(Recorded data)
━━━━━━
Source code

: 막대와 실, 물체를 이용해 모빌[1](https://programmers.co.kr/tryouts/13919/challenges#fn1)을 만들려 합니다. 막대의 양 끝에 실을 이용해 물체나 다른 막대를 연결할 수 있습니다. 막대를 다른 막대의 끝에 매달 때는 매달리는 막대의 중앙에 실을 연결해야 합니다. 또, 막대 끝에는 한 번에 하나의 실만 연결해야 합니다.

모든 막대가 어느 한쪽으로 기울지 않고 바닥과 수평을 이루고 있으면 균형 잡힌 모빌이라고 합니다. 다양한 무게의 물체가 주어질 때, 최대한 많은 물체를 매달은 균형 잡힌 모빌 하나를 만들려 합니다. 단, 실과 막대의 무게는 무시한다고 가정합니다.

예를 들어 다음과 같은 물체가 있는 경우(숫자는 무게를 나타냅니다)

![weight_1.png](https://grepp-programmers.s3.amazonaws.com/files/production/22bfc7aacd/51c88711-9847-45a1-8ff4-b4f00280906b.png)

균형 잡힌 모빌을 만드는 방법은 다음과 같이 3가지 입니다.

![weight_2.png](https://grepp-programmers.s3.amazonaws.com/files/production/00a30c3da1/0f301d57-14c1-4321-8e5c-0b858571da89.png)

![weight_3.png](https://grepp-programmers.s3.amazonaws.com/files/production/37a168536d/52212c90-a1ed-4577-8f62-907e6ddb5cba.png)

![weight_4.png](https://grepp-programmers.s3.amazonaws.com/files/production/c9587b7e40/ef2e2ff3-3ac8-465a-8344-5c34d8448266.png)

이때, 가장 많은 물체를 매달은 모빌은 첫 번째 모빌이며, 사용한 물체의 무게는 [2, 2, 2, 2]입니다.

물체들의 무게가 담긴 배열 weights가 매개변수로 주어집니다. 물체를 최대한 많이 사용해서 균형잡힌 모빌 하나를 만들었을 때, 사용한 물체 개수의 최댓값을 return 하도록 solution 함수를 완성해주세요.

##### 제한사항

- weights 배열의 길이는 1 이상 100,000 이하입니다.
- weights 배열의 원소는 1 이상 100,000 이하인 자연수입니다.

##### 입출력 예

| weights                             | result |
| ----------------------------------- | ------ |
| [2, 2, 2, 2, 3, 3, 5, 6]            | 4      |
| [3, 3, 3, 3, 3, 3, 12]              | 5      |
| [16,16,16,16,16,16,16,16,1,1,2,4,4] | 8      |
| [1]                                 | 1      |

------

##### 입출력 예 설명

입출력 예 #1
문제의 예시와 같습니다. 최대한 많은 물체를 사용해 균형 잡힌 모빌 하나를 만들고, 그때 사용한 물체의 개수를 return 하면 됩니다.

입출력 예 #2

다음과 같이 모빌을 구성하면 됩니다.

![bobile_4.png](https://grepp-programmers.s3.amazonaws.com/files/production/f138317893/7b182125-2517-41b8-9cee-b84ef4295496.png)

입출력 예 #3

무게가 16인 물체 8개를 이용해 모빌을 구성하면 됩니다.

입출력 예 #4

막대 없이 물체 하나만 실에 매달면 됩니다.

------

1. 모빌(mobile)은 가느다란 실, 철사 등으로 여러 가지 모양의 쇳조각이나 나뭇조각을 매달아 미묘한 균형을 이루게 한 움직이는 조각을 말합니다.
━━━━━━
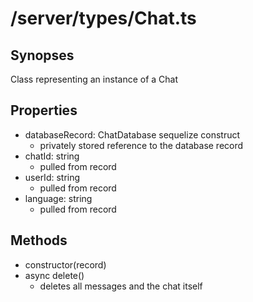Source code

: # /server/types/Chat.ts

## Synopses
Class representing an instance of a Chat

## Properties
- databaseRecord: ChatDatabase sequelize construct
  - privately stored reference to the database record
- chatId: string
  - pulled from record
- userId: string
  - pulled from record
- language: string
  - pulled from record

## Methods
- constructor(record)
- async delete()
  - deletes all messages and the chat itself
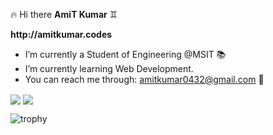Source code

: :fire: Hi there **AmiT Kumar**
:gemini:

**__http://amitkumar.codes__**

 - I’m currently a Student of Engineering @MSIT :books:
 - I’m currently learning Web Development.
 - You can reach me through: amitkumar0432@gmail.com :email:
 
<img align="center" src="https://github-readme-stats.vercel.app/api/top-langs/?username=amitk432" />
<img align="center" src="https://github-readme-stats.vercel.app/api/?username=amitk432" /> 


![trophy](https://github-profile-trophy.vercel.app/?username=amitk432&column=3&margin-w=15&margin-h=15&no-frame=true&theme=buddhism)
━━━━━━
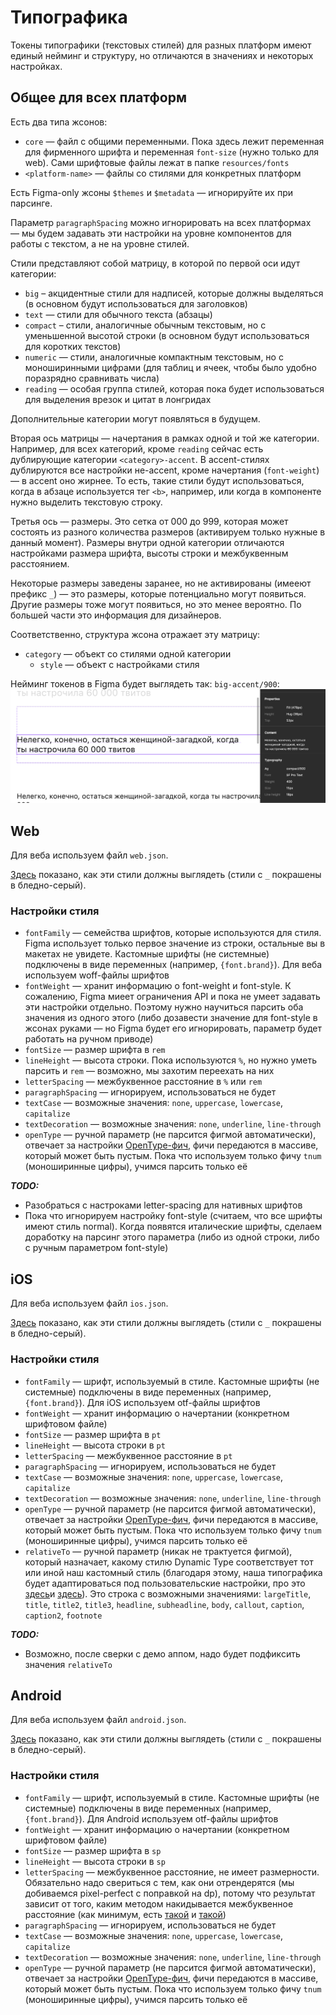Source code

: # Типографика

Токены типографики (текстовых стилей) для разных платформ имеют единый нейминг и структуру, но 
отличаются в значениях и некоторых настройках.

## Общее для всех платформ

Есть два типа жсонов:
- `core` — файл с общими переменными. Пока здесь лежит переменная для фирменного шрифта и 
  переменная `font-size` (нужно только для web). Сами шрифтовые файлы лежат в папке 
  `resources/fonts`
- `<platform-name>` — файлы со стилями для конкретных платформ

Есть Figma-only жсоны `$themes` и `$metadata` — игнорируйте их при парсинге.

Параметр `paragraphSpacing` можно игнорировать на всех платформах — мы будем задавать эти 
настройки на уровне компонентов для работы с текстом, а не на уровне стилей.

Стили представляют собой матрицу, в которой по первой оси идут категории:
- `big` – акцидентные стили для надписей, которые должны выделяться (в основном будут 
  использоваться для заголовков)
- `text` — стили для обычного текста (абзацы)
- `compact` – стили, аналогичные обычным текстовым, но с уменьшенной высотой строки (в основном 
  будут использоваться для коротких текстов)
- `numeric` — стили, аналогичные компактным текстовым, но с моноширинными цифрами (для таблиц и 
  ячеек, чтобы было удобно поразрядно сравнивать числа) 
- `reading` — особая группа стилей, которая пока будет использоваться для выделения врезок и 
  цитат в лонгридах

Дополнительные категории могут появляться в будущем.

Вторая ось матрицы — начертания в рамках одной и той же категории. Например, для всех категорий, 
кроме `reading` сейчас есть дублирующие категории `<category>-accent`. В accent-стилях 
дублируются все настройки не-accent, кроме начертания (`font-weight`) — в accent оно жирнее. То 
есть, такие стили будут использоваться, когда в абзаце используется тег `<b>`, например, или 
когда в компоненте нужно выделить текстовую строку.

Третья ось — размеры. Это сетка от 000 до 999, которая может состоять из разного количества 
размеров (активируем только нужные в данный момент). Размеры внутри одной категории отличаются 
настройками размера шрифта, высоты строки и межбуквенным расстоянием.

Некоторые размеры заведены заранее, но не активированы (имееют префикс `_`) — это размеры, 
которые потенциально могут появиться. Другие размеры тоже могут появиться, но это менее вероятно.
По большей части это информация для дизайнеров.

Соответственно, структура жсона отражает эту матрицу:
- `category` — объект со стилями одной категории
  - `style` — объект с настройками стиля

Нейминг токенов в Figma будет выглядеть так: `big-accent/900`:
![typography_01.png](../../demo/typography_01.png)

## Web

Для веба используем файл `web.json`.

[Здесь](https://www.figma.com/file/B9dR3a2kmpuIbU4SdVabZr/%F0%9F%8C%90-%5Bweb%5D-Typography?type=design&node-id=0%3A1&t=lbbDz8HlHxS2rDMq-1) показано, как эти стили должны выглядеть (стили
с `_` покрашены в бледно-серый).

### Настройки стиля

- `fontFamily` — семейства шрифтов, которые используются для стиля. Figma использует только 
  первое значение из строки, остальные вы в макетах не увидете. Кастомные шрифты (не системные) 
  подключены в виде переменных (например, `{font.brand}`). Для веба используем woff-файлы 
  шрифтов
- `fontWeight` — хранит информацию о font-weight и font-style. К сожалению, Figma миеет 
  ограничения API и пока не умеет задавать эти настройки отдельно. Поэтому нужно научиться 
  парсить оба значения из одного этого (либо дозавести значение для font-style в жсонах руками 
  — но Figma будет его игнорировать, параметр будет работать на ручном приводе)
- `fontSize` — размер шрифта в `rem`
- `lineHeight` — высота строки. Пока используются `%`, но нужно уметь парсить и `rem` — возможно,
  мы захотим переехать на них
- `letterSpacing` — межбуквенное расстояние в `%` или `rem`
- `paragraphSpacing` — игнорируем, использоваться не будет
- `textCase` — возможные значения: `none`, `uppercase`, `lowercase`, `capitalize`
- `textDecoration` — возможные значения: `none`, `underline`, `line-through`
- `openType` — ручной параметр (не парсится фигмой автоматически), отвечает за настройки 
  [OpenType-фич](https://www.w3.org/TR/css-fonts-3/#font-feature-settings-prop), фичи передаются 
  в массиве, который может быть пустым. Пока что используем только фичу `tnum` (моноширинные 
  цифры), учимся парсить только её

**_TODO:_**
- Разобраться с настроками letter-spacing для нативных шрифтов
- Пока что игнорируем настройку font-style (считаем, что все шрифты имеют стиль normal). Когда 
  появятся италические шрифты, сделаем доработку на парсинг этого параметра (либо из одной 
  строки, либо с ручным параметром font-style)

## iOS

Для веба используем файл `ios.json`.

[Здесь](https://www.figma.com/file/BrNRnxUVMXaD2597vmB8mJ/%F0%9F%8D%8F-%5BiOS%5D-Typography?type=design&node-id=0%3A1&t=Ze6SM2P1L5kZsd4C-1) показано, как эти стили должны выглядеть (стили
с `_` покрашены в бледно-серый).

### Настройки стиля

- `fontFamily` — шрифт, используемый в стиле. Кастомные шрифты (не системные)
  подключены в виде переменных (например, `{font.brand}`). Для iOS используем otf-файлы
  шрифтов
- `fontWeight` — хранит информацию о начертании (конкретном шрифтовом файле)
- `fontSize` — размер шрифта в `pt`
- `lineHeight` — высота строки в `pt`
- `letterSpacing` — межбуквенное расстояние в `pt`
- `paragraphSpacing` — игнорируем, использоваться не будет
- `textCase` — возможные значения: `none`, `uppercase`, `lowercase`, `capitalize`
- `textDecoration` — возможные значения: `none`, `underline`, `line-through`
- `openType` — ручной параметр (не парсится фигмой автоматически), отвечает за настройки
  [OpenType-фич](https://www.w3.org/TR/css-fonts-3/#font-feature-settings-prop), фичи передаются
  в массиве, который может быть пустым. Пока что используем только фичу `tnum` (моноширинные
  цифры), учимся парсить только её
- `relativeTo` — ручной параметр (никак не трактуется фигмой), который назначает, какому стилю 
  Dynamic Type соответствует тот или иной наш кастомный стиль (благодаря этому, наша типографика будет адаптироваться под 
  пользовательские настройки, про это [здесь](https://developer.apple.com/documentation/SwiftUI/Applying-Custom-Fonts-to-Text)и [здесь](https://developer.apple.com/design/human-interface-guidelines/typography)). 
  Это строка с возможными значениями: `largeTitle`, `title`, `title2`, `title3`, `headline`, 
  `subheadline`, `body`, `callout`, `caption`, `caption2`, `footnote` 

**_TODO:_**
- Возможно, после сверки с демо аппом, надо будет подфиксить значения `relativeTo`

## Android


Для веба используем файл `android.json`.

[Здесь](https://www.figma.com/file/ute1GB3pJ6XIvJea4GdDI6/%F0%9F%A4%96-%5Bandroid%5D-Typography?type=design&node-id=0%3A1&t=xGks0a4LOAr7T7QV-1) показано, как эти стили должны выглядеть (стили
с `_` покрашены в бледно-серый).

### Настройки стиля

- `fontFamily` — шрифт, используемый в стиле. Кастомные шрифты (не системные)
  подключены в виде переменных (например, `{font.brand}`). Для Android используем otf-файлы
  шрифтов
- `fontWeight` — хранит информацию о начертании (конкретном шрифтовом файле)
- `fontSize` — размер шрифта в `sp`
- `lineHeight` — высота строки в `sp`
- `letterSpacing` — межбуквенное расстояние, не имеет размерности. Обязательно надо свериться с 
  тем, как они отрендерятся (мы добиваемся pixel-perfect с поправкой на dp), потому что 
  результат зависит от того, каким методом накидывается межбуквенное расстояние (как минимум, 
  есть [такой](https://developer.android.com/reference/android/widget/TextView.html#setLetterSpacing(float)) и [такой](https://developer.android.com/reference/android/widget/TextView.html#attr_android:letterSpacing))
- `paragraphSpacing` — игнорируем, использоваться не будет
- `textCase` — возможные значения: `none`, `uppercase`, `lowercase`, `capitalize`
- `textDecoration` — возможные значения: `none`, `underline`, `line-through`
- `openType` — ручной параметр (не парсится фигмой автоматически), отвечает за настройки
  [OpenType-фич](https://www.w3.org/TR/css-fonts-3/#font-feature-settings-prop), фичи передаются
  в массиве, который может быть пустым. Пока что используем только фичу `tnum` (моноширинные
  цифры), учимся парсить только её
━━━━━━
▶ _Exercise_:
Using the records above, gather all lines where the string "который" is present.

▶ _Task response_:
  в массиве, который может быть пустым. Пока что используем только фичу `tnum` (моноширинные 
  в массиве, который может быть пустым. Пока что используем только фичу `tnum` (моноширинные
- `relativeTo` — ручной параметр (никак не трактуется фигмой), который назначает, какому стилю 
  в массиве, который может быть пустым. Пока что используем только фичу `tnum` (моноширинные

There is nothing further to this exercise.